- _TASK TO CARRY OUT_
Which of the lines below holds the string "Then"? Copy every line that does.

- _DATA IN THIS EXERCISE_
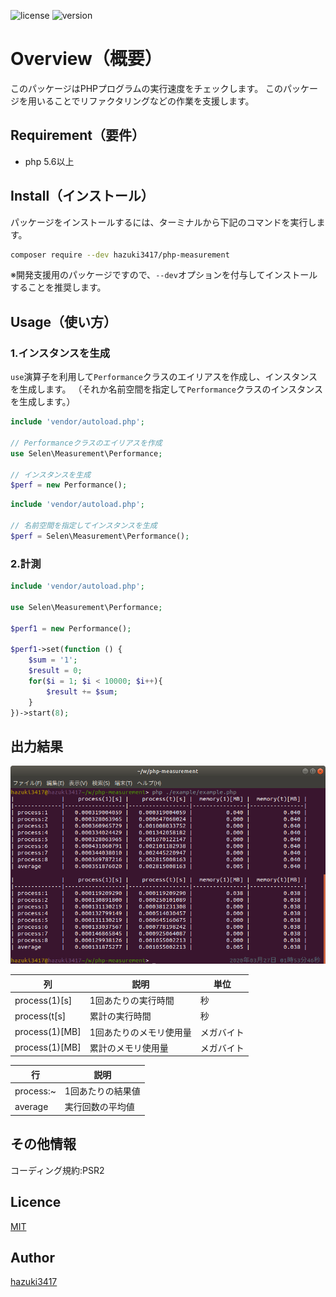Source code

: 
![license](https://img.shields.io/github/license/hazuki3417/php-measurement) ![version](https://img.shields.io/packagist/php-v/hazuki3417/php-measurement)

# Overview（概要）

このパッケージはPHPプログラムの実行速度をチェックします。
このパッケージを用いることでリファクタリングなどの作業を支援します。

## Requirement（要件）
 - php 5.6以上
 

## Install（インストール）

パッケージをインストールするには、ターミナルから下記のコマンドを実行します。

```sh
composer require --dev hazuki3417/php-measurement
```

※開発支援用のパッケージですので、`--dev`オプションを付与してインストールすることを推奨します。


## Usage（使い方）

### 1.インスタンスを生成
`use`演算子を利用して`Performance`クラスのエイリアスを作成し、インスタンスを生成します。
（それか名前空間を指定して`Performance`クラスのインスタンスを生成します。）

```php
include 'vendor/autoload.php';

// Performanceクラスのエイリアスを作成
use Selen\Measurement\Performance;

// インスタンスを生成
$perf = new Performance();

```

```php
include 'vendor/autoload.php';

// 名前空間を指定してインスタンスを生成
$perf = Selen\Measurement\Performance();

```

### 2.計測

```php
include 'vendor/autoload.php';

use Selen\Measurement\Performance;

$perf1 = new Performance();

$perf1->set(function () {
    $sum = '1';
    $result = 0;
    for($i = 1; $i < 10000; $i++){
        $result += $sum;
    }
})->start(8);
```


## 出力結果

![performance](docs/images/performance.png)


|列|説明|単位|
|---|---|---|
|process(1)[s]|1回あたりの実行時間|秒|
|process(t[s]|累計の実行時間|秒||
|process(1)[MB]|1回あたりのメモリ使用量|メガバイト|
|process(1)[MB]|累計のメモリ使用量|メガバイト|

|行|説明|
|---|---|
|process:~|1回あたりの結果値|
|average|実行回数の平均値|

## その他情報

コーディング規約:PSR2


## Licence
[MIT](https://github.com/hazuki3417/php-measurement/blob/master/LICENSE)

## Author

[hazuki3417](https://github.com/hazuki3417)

* * *

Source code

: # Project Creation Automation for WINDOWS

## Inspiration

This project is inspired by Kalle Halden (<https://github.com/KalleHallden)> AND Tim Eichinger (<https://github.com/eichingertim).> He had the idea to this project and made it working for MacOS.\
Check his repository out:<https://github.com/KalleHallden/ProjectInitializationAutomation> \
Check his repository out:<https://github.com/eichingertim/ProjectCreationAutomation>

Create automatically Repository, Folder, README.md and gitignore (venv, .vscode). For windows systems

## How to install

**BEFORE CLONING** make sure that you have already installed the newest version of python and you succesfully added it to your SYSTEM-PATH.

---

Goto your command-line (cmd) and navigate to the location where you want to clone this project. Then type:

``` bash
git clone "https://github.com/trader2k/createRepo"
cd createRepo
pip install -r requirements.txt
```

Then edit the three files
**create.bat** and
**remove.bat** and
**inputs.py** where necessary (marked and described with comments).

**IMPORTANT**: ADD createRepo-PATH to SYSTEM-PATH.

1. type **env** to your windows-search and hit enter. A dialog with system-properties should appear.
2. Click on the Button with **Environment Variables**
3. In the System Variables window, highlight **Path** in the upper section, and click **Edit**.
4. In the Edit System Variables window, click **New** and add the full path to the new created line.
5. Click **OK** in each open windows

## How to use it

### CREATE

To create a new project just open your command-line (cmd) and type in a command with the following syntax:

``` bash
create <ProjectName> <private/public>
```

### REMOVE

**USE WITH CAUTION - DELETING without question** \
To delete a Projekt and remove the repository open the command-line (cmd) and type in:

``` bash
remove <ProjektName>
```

- _WRITTEN ANSWER_
Goto your command-line (cmd) and navigate to the location where you want to clone this project. Then type:
Then edit the three files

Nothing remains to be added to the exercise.